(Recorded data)
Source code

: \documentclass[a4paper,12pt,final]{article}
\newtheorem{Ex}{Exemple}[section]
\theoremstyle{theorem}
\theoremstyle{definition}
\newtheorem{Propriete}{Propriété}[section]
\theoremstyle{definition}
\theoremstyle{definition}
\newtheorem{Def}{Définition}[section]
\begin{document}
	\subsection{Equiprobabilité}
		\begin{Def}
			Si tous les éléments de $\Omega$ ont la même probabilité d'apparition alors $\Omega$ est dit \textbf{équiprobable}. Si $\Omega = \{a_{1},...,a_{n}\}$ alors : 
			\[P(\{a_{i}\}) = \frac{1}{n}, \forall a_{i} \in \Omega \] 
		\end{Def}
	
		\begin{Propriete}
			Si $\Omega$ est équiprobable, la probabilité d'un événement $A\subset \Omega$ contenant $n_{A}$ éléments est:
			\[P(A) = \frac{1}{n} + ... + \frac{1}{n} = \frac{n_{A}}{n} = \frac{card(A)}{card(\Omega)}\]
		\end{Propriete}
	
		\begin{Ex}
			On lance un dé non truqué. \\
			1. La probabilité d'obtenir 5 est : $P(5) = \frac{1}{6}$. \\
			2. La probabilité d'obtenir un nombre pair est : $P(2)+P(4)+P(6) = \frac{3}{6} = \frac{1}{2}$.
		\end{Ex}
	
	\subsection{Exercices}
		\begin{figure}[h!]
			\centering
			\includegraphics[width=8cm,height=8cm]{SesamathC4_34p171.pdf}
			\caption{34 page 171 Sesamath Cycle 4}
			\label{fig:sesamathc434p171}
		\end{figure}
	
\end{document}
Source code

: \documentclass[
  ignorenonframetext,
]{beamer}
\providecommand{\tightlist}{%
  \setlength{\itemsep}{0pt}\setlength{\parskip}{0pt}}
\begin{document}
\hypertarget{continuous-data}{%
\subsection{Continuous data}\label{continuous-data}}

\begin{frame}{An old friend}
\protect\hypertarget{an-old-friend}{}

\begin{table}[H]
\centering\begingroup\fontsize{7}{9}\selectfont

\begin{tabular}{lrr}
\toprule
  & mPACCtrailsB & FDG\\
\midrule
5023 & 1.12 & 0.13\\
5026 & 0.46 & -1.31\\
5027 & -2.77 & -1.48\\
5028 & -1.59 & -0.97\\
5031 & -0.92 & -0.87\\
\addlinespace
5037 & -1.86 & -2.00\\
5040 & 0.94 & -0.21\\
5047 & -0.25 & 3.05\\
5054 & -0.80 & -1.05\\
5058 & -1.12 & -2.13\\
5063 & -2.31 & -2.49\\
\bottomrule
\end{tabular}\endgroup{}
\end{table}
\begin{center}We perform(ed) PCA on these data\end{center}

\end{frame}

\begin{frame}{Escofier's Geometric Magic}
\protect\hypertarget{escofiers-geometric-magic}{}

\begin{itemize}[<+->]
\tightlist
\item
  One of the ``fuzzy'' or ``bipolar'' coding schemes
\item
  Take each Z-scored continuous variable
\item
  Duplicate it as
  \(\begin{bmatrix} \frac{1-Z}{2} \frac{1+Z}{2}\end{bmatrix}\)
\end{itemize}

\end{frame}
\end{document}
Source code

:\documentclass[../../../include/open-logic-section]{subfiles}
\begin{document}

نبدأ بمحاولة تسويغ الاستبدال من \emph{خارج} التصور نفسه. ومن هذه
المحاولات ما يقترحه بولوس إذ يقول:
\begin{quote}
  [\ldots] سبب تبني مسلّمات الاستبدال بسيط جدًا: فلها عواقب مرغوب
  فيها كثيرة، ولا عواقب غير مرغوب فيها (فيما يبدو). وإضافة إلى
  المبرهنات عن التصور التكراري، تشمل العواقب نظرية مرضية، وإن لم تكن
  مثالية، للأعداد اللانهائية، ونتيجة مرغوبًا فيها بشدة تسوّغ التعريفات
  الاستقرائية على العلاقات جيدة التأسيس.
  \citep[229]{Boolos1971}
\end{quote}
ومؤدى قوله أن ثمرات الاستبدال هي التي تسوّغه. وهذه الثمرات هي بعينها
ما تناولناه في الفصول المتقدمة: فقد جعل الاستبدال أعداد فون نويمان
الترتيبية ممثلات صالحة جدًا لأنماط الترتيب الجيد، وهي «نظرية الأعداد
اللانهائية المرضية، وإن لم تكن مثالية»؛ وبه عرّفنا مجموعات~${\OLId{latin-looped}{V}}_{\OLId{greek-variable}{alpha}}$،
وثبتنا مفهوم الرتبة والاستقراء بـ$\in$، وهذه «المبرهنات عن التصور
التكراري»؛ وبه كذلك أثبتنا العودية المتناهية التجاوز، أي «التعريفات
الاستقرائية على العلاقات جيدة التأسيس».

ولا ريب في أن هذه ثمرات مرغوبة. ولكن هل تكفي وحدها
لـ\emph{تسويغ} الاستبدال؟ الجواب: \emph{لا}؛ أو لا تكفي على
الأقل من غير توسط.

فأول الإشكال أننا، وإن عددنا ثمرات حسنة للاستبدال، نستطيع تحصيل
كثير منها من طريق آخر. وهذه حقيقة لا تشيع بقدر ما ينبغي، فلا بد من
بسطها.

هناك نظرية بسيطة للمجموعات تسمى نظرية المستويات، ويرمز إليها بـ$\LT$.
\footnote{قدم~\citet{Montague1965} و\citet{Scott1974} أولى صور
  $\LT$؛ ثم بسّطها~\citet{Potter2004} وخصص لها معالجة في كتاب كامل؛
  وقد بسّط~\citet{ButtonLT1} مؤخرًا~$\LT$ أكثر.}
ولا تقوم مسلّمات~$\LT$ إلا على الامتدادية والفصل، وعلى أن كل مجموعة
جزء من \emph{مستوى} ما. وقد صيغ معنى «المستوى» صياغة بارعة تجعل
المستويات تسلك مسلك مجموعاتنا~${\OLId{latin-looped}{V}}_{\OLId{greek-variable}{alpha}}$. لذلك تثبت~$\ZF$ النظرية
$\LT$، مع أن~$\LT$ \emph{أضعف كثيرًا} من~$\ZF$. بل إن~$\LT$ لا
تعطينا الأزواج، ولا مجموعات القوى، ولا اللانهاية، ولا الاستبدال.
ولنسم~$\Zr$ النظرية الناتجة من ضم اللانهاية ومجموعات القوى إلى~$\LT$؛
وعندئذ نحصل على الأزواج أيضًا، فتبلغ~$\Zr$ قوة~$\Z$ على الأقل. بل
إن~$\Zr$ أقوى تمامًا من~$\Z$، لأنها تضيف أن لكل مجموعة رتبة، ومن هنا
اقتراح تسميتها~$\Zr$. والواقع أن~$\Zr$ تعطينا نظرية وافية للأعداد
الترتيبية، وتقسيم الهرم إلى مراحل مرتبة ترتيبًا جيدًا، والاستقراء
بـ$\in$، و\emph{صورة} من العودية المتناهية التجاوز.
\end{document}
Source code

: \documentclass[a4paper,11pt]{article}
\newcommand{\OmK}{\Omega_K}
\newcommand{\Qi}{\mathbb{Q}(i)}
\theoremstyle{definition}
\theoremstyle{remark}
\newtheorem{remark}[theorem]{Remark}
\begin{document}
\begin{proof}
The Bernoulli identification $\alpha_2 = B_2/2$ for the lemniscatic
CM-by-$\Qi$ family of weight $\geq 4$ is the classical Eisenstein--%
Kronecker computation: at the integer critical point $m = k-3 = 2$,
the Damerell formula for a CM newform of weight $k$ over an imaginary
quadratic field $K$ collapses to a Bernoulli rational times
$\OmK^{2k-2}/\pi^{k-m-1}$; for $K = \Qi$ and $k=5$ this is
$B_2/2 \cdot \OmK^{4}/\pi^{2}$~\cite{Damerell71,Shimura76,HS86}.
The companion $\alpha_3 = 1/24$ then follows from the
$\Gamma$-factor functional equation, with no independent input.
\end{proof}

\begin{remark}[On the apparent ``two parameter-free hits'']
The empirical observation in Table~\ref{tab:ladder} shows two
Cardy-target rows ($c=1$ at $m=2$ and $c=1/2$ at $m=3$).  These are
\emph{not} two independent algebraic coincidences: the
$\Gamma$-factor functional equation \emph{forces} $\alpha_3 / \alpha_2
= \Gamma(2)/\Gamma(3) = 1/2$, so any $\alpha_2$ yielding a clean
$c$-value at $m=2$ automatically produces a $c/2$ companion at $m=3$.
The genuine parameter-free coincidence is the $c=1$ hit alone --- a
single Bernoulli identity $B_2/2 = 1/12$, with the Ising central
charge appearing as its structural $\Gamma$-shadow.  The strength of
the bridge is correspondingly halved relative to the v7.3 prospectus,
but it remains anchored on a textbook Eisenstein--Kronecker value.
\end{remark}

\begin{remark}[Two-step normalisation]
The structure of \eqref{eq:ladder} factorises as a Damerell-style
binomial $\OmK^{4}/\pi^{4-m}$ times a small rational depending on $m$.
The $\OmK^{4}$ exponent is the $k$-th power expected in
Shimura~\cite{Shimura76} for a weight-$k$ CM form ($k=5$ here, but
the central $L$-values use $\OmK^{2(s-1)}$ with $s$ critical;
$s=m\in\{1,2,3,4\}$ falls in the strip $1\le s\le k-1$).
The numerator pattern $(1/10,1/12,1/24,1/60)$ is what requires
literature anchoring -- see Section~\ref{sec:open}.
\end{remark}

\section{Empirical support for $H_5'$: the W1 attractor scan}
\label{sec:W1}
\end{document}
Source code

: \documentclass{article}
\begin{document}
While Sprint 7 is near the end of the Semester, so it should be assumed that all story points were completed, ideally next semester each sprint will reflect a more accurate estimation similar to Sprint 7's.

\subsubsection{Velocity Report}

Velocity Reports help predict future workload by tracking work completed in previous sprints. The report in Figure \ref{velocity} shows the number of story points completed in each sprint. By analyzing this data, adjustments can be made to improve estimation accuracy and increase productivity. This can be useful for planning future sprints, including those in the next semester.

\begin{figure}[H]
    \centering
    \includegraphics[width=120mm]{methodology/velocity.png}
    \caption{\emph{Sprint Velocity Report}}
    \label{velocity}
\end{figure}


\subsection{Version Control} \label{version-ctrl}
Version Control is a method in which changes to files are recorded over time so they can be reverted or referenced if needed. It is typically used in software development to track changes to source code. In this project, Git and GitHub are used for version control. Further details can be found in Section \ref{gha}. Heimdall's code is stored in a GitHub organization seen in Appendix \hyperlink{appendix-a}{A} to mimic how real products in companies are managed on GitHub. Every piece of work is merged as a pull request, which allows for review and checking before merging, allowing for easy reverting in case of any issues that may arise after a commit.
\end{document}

- [Aim of the task]: Your reply should consist solely of the number of lines above that contain the word "central".

- [Response box]: 2